The fix here is pretty simple, I could run REPAIR CONFIG against the node, but instead I just hit the updatereloid(<set id>, <node id>) function directly:

[postgres]
TEST=# SELECT s.set_id, s.set_comment,
CASE _test_replication.updatereloid(s.set_id,1) WHEN 1 THEN ‘OK’ ELSE ‘FAILED’ END
FROM _test_replication.sl_set s;
[/postgres]

For clarity, my resurrected node is ID 1, and was a subscriber at the time it was destroyed.
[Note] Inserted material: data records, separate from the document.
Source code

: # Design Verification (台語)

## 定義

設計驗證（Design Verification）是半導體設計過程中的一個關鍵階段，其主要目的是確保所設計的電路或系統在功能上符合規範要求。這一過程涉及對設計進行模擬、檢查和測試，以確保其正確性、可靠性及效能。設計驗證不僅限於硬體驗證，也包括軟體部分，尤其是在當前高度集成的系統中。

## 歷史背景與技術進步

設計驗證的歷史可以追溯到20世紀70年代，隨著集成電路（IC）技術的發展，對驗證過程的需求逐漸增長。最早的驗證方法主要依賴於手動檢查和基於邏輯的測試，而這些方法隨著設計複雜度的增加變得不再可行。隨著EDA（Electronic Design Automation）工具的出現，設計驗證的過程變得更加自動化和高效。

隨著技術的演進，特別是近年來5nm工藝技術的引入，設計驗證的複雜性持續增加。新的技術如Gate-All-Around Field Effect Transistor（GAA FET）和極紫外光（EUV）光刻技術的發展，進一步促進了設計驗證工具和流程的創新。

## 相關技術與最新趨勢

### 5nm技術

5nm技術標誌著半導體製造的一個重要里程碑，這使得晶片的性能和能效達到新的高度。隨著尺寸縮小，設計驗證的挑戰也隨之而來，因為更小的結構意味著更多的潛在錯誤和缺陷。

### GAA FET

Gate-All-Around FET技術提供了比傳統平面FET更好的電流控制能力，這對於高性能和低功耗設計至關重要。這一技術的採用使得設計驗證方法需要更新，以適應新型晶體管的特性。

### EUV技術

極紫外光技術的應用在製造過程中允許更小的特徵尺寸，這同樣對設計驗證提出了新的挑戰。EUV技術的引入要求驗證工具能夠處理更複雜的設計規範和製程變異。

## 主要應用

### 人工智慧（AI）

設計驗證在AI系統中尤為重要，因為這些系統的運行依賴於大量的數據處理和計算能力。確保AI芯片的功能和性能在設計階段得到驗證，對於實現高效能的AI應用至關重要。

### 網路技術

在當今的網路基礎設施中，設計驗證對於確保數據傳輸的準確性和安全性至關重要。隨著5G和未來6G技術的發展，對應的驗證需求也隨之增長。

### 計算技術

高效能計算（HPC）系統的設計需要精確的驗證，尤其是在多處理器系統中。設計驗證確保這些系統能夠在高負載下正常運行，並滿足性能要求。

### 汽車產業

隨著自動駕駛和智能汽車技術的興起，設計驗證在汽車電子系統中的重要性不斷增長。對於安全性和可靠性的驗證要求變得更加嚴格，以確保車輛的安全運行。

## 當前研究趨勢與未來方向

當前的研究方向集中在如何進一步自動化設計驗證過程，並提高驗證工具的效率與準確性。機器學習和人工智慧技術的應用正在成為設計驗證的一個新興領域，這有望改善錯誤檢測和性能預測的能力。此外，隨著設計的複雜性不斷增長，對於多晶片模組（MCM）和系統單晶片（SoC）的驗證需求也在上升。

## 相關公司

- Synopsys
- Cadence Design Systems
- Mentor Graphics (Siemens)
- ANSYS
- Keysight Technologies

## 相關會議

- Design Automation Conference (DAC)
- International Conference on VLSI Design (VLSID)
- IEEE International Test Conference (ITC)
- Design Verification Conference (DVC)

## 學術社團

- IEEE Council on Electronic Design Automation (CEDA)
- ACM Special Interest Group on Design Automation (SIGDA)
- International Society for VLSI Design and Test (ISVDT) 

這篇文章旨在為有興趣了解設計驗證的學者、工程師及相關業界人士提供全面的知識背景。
Secondly slony stores the transaction ID for each replication event against the node, and if my resurrected node has a lower current xid then new events are going to look like they’re in the past compared to events that have already been generated against the node. I can see the current xid of my new postgresql cluster with the following query:

[postgres]
TEST=# SELECT txid_current();
txid_current
————–
25765
[/postgres]

And I can compare this to slony events generated against the node in its old incarnation as follows:

[postgres]
TEST=# SELECT max(txid_snapshot_xmax(ev_snapshot)), txid_current(), txid_current()-max(txid_snapshot_xmax(ev_snapshot)) AS delta
FROM _test_replication.sl_event where ev_origin = 1;

max | txid_current | delta
——-+————–+——–
89004 | 25767 | -63237
[/postgres]

So transaction ID wise my node is in the past, to bump that up I need about 63237 transactions to happen, if that were a lot higher I’d have to think of another way (perhaps by stopping all the slons and updating all values of ev_snapshot for node 1 on all nodes), but I can easily generate 60k transactions by hitting txid_current():

$ while [ 1 ]; do psql -U glyn -d TEST -tAc "SELECT txid_current();"; done
25768
25769
25770

<snip>

89002
89003
89004
89005
89006
^C
$ 

I can now restart my slons and replication should continue, and so far all appears well.